The hemorrhaging of jobs will scare the print industry's top talent into other businesses entirely. The focal points of culture and commerce will swing further from faded institutions such as newspapers and magazines. The print products that continue will rely on smaller audiences than ever.
Portfolio is chopping out its web team, and "doubling down on its print edition" but it still has not launched a digital edition. What is the point of doubling down on your print edition if you dont offer it through the web? Where is the sunlight? If you look around the newspaper and magazine industry pundits optimism is very thin on the ground. The problem is that the industry has not yet appreciated that the web can be used to deliver the magazine, it has made the terrible mistake of trying to repurpose its content to a format and a package which will attract the same audience as the print product. As though mashing up a print magazine as some kind of web service could conceivably deliver the same audience and the same commercial benefits. Oddly enough this last week's announcement from Google and the publishing industry really tells the magazine industry what it should have been doing in the last five years. Books are now to be sold as web services. Magazines should be sold as digital subscriptions for the audience that uses the web. This audience is growing and will value the fantastic advantages of web delivery (speed, archives, searchability, omnipresence and multiple access). None of the major consumer magazine companies in the US or the UK has an effective program of digital subscriptions and paid digital circulation. If they had been building this for 4/5 years they would by now be seeing 20% or more of their ciculation coming from digital only subscribers, at much higher margins than can be realised by a print product.
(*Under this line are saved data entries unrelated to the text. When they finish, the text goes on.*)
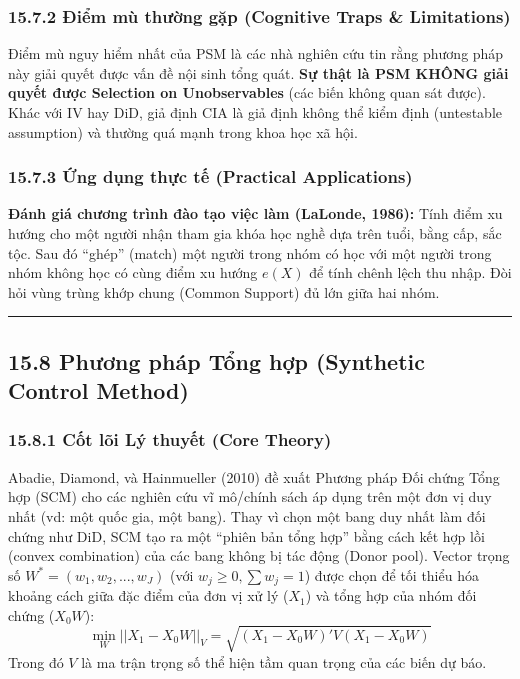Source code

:\documentclass[
]{article}
\begin{document}
\subsubsection{15.7.2 Điểm mù thường gặp (Cognitive Traps \&
Limitations)}\label{ux111iux1ec3m-muxf9-thux1b0ux1eddng-gux1eb7p-cognitive-traps-limitations-103}

Điểm mù nguy hiểm nhất của PSM là các nhà nghiên cứu tin rằng phương
pháp này giải quyết được vấn đề nội sinh tổng quát. \textbf{Sự thật là
PSM KHÔNG giải quyết được Selection on Unobservables} (các biến không
quan sát được). Khác với IV hay DiD, giả định CIA là giả định không thể
kiểm định (untestable assumption) và thường quá mạnh trong khoa học xã
hội.

\subsubsection{15.7.3 Ứng dụng thực tế (Practical
Applications)}\label{ux1ee9ng-dux1ee5ng-thux1ef1c-tux1ebf-practical-applications-59}

\textbf{Đánh giá chương trình đào tạo việc làm (LaLonde, 1986):} Tính
điểm xu hướng cho một người nhận tham gia khóa học nghề dựa trên tuổi,
bằng cấp, sắc tộc. Sau đó ``ghép'' (match) một người trong nhóm có học
với một người trong nhóm không học có cùng điểm xu hướng \(e(X)\) để
tính chênh lệch thu nhập. Đòi hỏi vùng trùng khớp chung (Common Support)
đủ lớn giữa hai nhóm.

\begin{center}\rule{0.5\linewidth}{0.5pt}\end{center}

\subsection{15.8 Phương pháp Tổng hợp (Synthetic Control
Method)}\label{phux1b0ux1a1ng-phuxe1p-tux1ed5ng-hux1ee3p-synthetic-control-method}

\subsubsection{15.8.1 Cốt lõi Lý thuyết (Core
Theory)}\label{cux1ed1t-luxf5i-luxfd-thuyux1ebft-core-theory-53}

Abadie, Diamond, và Hainmueller (2010) đề xuất Phương pháp Đối chứng
Tổng hợp (SCM) cho các nghiên cứu vĩ mô/chính sách áp dụng trên một đơn
vị duy nhất (vd: một quốc gia, một bang). Thay vì chọn một bang duy nhất
làm đối chứng như DiD, SCM tạo ra một ``phiên bản tổng hợp'' bằng cách
kết hợp lồi (convex combination) của các bang không bị tác động (Donor
pool). Vector trọng số \(W^* = (w_1, w_2, ..., w_J)\) (với
\(w_j \ge 0, \sum w_j = 1\)) được chọn để tối thiểu hóa khoảng cách giữa
đặc điểm của đơn vị xử lý (\(X_1\)) và tổng hợp của nhóm đối chứng
(\(X_0 W\)):
\[ \min_{W} ||X_1 - X_0 W||_V = \sqrt{(X_1 - X_0 W)' V (X_1 - X_0 W)} \]
Trong đó \(V\) là ma trận trọng số thể hiện tầm quan trọng của các biến
dự báo.
\end{document}
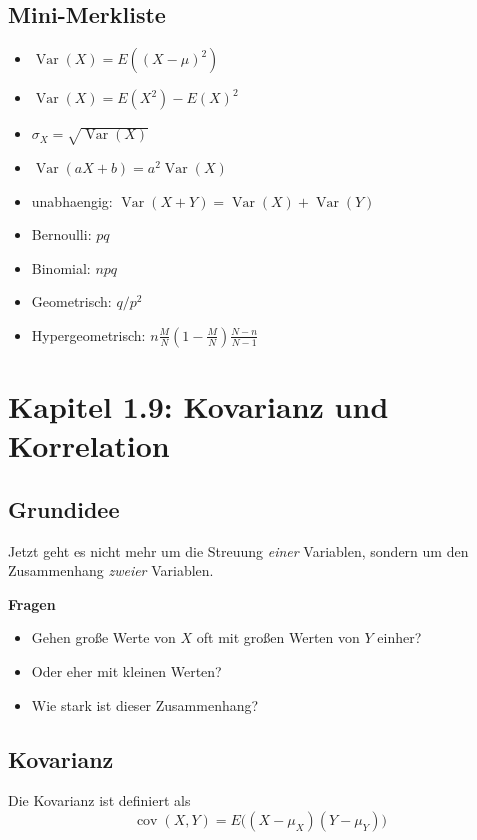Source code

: \documentclass[a4paper,11pt]{article}
\begin{document}
\subsection{Mini-Merkliste}
\begin{itemize}
  \item $\displaystyle \operatorname{Var}(X)=E((X-\mu)^2)$
  \item $\displaystyle \operatorname{Var}(X)=E(X^2)-E(X)^2$
  \item $\displaystyle \sigma_X=\sqrt{\operatorname{Var}(X)}$
  \item $\displaystyle \operatorname{Var}(aX+b)=a^2\operatorname{Var}(X)$
  \item unabhaengig: $\displaystyle \operatorname{Var}(X+Y)=\operatorname{Var}(X)+\operatorname{Var}(Y)$
  \item Bernoulli: $\displaystyle pq$
  \item Binomial: $\displaystyle npq$
  \item Geometrisch: $\displaystyle q/p^2$
  \item Hypergeometrisch: $\displaystyle n\frac{M}{N}(1-\frac{M}{N})\frac{N-n}{N-1}$
\end{itemize}

\section{Kapitel 1.9: Kovarianz und Korrelation}

\subsection{Grundidee}
Jetzt geht es nicht mehr um die Streuung \emph{einer} Variablen, sondern um den Zusammenhang \emph{zweier} Variablen.

\textbf{Fragen}
\begin{itemize}
  \item Gehen große Werte von $X$ oft mit großen Werten von $Y$ einher?
  \item Oder eher mit kleinen Werten?
  \item Wie stark ist dieser Zusammenhang?
\end{itemize}

\subsection{Kovarianz}
Die Kovarianz ist definiert als
\[
\operatorname{cov}(X,Y)=E\big((X-\mu_X)(Y-\mu_Y)\big)
\]
\end{document}
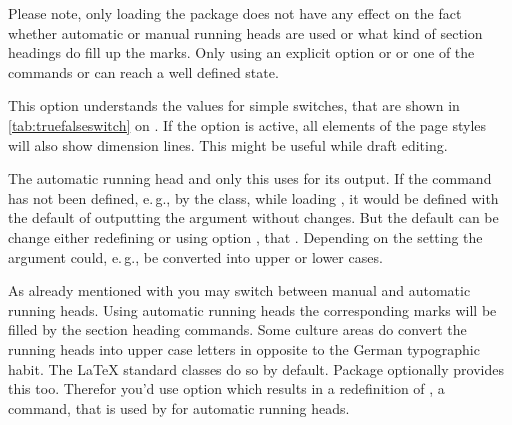   Please note, only loading the package does not have any
  effect on the fact whether automatic or manual running heads are used or
  what kind of section headings do fill up the marks. Only using an explicit
  option  or  or one of the commands
   or  can reach a well defined state.%
  \EndIndexGroup


  \begin{Declaration}
  \end{Declaration}
  This \KOMAScript{} option understands the values for simple switches, that
  are shown in \autoref{tab:truefalseswitch} on
  . If the option is active, all elements of
  the page styles will also show dimension lines. This might be useful while
  draft editing.%
  \EndIndexGroup

  \begin{Declaration}
  \end{Declaration}
  The automatic running head and only this uses  for its
  output. If the command has not been defined, e.\,g., by the class, while
  loading , it would be defined with the default of
  outputting the argument  without changes. But the default can
  be change either redefining  or using option
  , that %
  .
  Depending on the setting the argument could, e.\,g., be converted into
  upper or lower cases.
  \EndIndexGroup


  \begin{Declaration}
  \end{Declaration}
  As already mentioned with  you may switch between manual
  and automatic running heads. Using automatic running heads the corresponding
  marks will be filled by the section heading commands. Some culture areas do
  convert the running heads into upper case letters in opposite to the German
  typographic habit. The \LaTeX{} standard classes do so by default. Package
   optionally provides this too. Therefor you'd use option
   which results in a redefinition of
  , a
  command, that is used by  for automatic running heads.

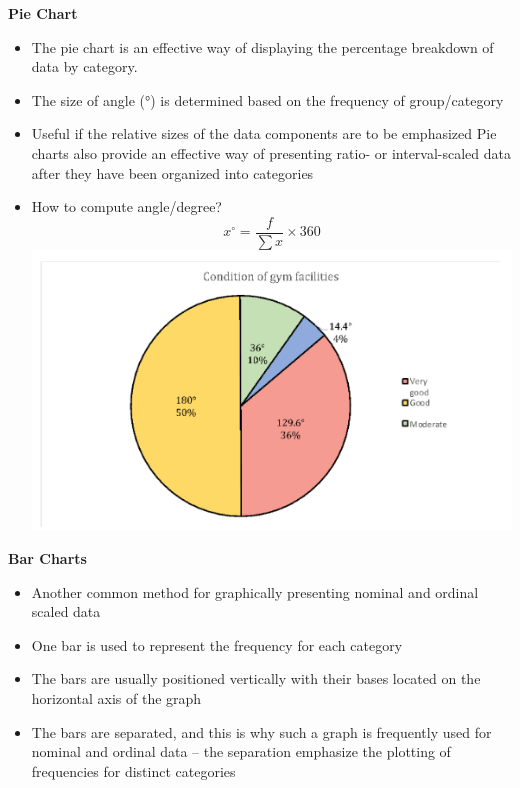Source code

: \documentclass[
  a4paper,
  DIV=11,
  numbers=noendperiod,
  oneside]{scrreprt}
\providecommand{\tightlist}{%
  \setlength{\itemsep}{0pt}\setlength{\parskip}{0pt}}\usepackage{longtable,booktabs,array}
\begin{document}
\textbf{Pie Chart}

\begin{itemize}
\tightlist
\item
  The pie chart is an effective way of displaying the percentage
  breakdown of data by category.
\item
  The size of angle (°) is determined based on the frequency of
  group/category
\item
  Useful if the relative sizes of the data components are to be
  emphasized Pie charts also provide an effective way of presenting
  ratio- or interval-scaled data after they have been organized into
  categories
\item
  How to compute angle/degree? \[
  x^{\circ} = \frac{f}{\sum{x}} \times 360
  \]
  \includegraphics[width=5.20833in,height=\textheight]{images/ch2/picture5.png}
\end{itemize}

\textbf{Bar Charts}

\begin{itemize}
\tightlist
\item
  Another common method for graphically presenting nominal and ordinal
  scaled data
\item
  One bar is used to represent the frequency for each category
\item
  The bars are usually positioned vertically with their bases located on
  the horizontal axis of the graph
\item
  The bars are separated, and this is why such a graph is frequently
  used for nominal and ordinal data -- the separation emphasize the
  plotting of frequencies for distinct categories
\end{itemize}
\end{document}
The gloomy pundit will point out that it is still not entirely clear how digital magazines can deliver the advertising benefits which make consumer magazines highly profitable (circulation revenue is not the 'cream' of the magazine business -- the cream comes from ads). But magazine experts are being too blinkered if they write off the potential for consumer magazines delivered as high value advertising through digital editions. One can begin to get the flavour of this digital potential if one looks at the free sampler that we now have running for Dazed & Confused. On this page note the discreet link to chanel.com, or the Blackdice ad with its phone number. Within the index of advertisers there is a wealth of linkage that can be used to generate instant targetted responses for advertisers. That is a nexus which the magazine reader and the advertiser need to see integrated through the digital magazine.